:: Input ::
+ + + +

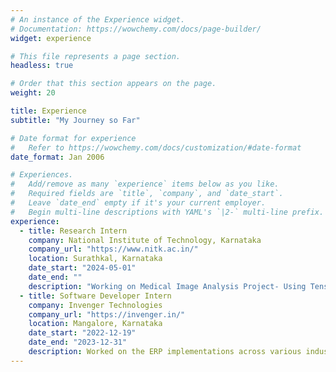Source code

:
 ```yaml
---
# An instance of the Experience widget.
# Documentation: https://wowchemy.com/docs/page-builder/
widget: experience

# This file represents a page section.
headless: true

# Order that this section appears on the page.
weight: 20

title: Experience
subtitle: "My Journey so Far"

# Date format for experience
#   Refer to https://wowchemy.com/docs/customization/#date-format
date_format: Jan 2006

# Experiences.
#   Add/remove as many `experience` items below as you like.
#   Required fields are `title`, `company`, and `date_start`.
#   Leave `date_end` empty if it's your current employer.
#   Begin multi-line descriptions with YAML's `|2-` multi-line prefix.
experience:
  - title: Research Intern
    company: National Institute of Technology, Karnataka
    company_url: "https://www.nitk.ac.in/"
    location: Surathkal, Karnataka
    date_start: "2024-05-01"
    date_end: ""
    description: "Working on Medical Image Analysis Project- Using Tensorflow and Keras"
  - title: Software Developer Intern
    company: Invenger Technologies
    company_url: "https://invenger.in/"
    location: Mangalore, Karnataka
    date_start: "2022-12-19"
    date_end: "2023-12-31"
    description: Worked on the ERP implementations across various industries in Middle Eastern countries. Through strategic deployment of these technologies, I played a crucial role in the entire process. I handled development and maintenance activities. By optimizing processes, customizing the ERP to meet specific client requirements, and ensuring seamless operations, I was able to improve the overall customer experience.
---
```

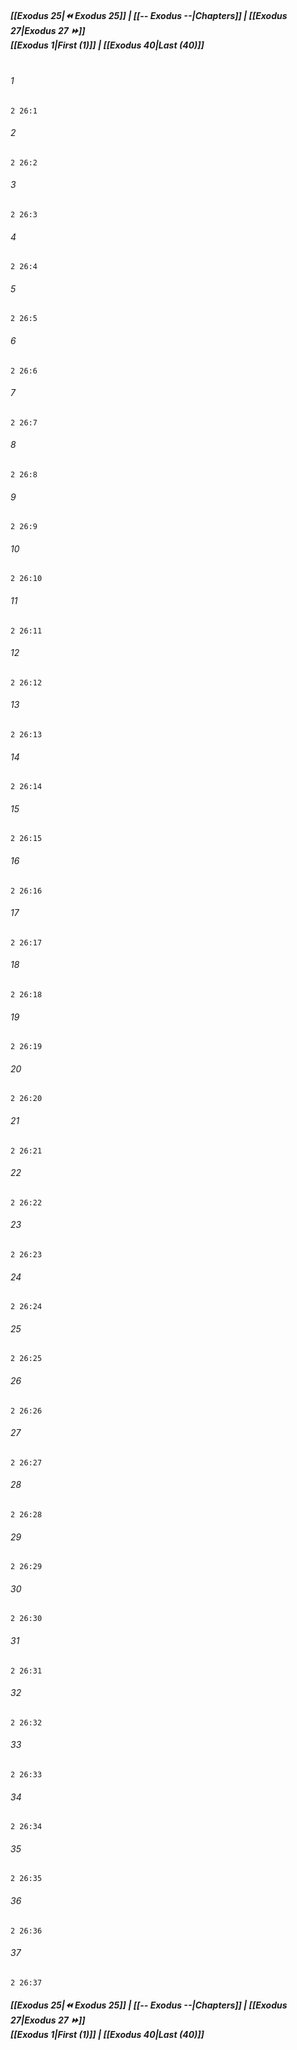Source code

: 
##### **[[Exodus 25|⏪ Exodus 25]] | [[-- Exodus --|Chapters]] | [[Exodus 27|Exodus 27 ⏩]]**<br>**[[Exodus 1|First (1)]] | [[Exodus 40|Last (40)]]**<br><br>

###### 1
``` verse
2 26:1
```
###### 2
``` verse
2 26:2
```
###### 3
``` verse
2 26:3
```
###### 4
``` verse
2 26:4
```
###### 5
``` verse
2 26:5
```
###### 6
``` verse
2 26:6
```
###### 7
``` verse
2 26:7
```
###### 8
``` verse
2 26:8
```
###### 9
``` verse
2 26:9
```
###### 10
``` verse
2 26:10
```
###### 11
``` verse
2 26:11
```
###### 12
``` verse
2 26:12
```
###### 13
``` verse
2 26:13
```
###### 14
``` verse
2 26:14
```
###### 15
``` verse
2 26:15
```
###### 16
``` verse
2 26:16
```
###### 17
``` verse
2 26:17
```
###### 18
``` verse
2 26:18
```
###### 19
``` verse
2 26:19
```
###### 20
``` verse
2 26:20
```
###### 21
``` verse
2 26:21
```
###### 22
``` verse
2 26:22
```
###### 23
``` verse
2 26:23
```
###### 24
``` verse
2 26:24
```
###### 25
``` verse
2 26:25
```
###### 26
``` verse
2 26:26
```
###### 27
``` verse
2 26:27
```
###### 28
``` verse
2 26:28
```
###### 29
``` verse
2 26:29
```
###### 30
``` verse
2 26:30
```
###### 31
``` verse
2 26:31
```
###### 32
``` verse
2 26:32
```
###### 33
``` verse
2 26:33
```
###### 34
``` verse
2 26:34
```
###### 35
``` verse
2 26:35
```
###### 36
``` verse
2 26:36
```
###### 37
``` verse
2 26:37
```

##### **[[Exodus 25|⏪ Exodus 25]] | [[-- Exodus --|Chapters]] | [[Exodus 27|Exodus 27 ⏩]]**<br>**[[Exodus 1|First (1)]] | [[Exodus 40|Last (40)]]**
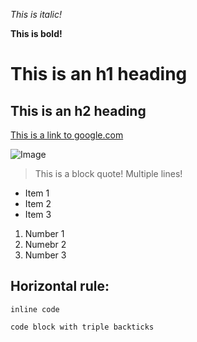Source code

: *This is italic!*

**This is bold!**

# This is an h1 heading

## This is an h2 heading

[This is a link to google.com](https://google.com)

![Image](https://www.google.com/images/branding/googlelogo/2x/googlelogo_color_272x92dp.png)

> This is a block quote!
> Multiple lines!

* Item 1
* Item 2
* Item 3

1) Number 1
2) Numebr 2
3) Number 3

Horizontal rule:
---

`inline code`

```
code block with triple backticks
```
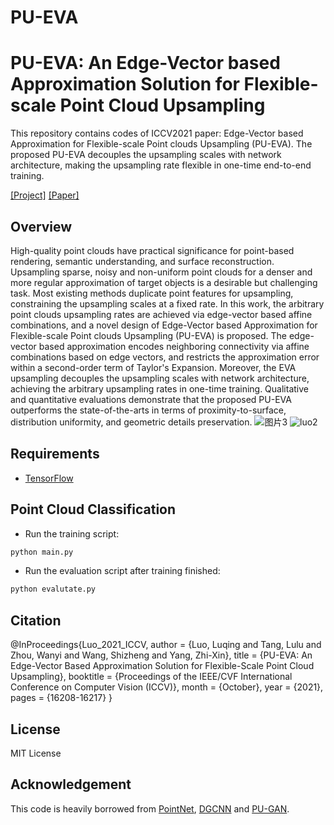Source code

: # PU-EVA
# PU-EVA: An Edge-Vector based Approximation Solution for Flexible-scale Point Cloud Upsampling
This repository contains codes of ICCV2021 paper: Edge-Vector based Approximation for Flexible-scale Point clouds Upsampling (PU-EVA). The proposed PU-EVA decouples the upsampling scales with network architecture, making the upsampling rate flexible in one-time end-to-end training. 

[[Project]](https://github.com/GabrielleTse/PU-EVA) [[Paper]](https://openaccess.thecvf.com/content/ICCV2021/html/Luo_PU-EVA_An_Edge-Vector_Based_Approximation_Solution_for_Flexible-Scale_Point_Cloud_ICCV_2021_paper.html)     

## Overview
High-quality point clouds have practical significance for point-based rendering, semantic understanding, and surface reconstruction. Upsampling sparse, noisy and non-uniform point clouds for a denser and more regular approximation of target objects is a desirable but challenging task. Most existing methods duplicate point features for upsampling, constraining the upsampling scales at a fixed rate. In this work, the arbitrary point clouds upsampling rates are achieved via edge-vector based affine combinations, and a novel design of Edge-Vector based Approximation for Flexible-scale Point clouds Upsampling (PU-EVA) is proposed. The edge-vector based approximation encodes neighboring connectivity via affine combinations based on edge vectors, and restricts the approximation error within a second-order term of Taylor's Expansion. Moreover, the EVA upsampling decouples the upsampling scales with network architecture, achieving the arbitrary upsampling rates in one-time training. Qualitative and quantitative evaluations demonstrate that the proposed PU-EVA outperforms the state-of-the-arts in terms of proximity-to-surface, distribution uniformity, and geometric details preservation.
![图片3](https://user-images.githubusercontent.com/37495877/137577669-842f2a99-fed1-4f53-b302-4ecf667b8b6e.png)
![luo2](https://user-images.githubusercontent.com/37495877/137577671-fccc356c-e930-49c2-bdc0-575160a361b5.png)

## Requirements
* [TensorFlow](https://www.tensorflow.org/)

## Point Cloud Classification
* Run the training script:
``` bash
python main.py
```
* Run the evaluation script after training finished:
``` bash
python evalutate.py

```

## Citation
@InProceedings{Luo_2021_ICCV,
    author    = {Luo, Luqing and Tang, Lulu and Zhou, Wanyi and Wang, Shizheng and Yang, Zhi-Xin},
    title     = {PU-EVA: An Edge-Vector Based Approximation Solution for Flexible-Scale Point Cloud Upsampling},
    booktitle = {Proceedings of the IEEE/CVF International Conference on Computer Vision (ICCV)},
    month     = {October},
    year      = {2021},
    pages     = {16208-16217}
}

## License
MIT License

## Acknowledgement
This code is heavily borrowed from [PointNet](https://github.com/charlesq34/pointnet), [DGCNN](https://github.com/charlesq34/pointnet) and [PU-GAN](https://github.com/charlesq34/pointnet).
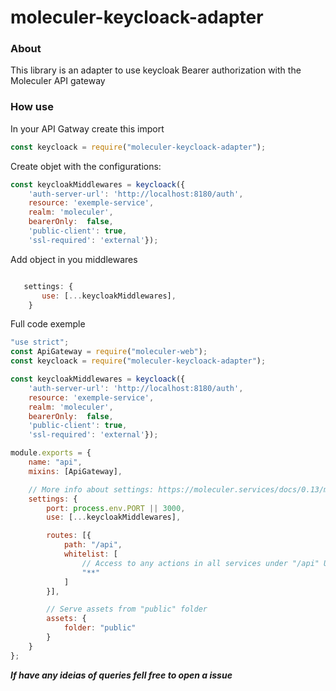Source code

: # moleculer-keycloack-adapter 

### About 

This library is an adapter to use keycloak Bearer authorization with the Moleculer API gateway


### How use 

In your API Gatway create this import
```js
const keycloack = require("moleculer-keycloack-adapter");
```

Create objet with the configurations:

```js
const keycloakMiddlewares = keycloack({
	'auth-server-url': 'http://localhost:8180/auth',
	resource: 'exemple-service',
	realm: 'moleculer',
	bearerOnly:  false,
	'public-client': true,
    'ssl-required': 'external'});
```

 Add object in you middlewares

 ```js 

 	settings: {
        use: [...keycloakMiddlewares],
     }

 ``` 


Full code exemple
```js
"use strict";
const ApiGateway = require("moleculer-web");
const keycloack = require("moleculer-keycloack-adapter");

const keycloakMiddlewares = keycloack({
	'auth-server-url': 'http://localhost:8180/auth',
	resource: 'exemple-service',
	realm: 'moleculer',
	bearerOnly:  false,
	'public-client': true,
    'ssl-required': 'external'});

module.exports = {
	name: "api",
	mixins: [ApiGateway],

	// More info about settings: https://moleculer.services/docs/0.13/moleculer-web.html
	settings: {
		port: process.env.PORT || 3000,
		use: [...keycloakMiddlewares],

		routes: [{
			path: "/api",
			whitelist: [
				// Access to any actions in all services under "/api" URL
				"**"
			]
		}],

		// Serve assets from "public" folder
		assets: {
			folder: "public"
		}
	}
};
```



***If have any ideias of queries fell free to open a issue***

+ + + +

:: Exercise aim ::
Search the preceding listing for the word "Karnataka" and pull out every line that holds it.

:: Completed exercise ::
    company: National Institute of Technology, Karnataka
    location: Surathkal, Karnataka
    location: Mangalore, Karnataka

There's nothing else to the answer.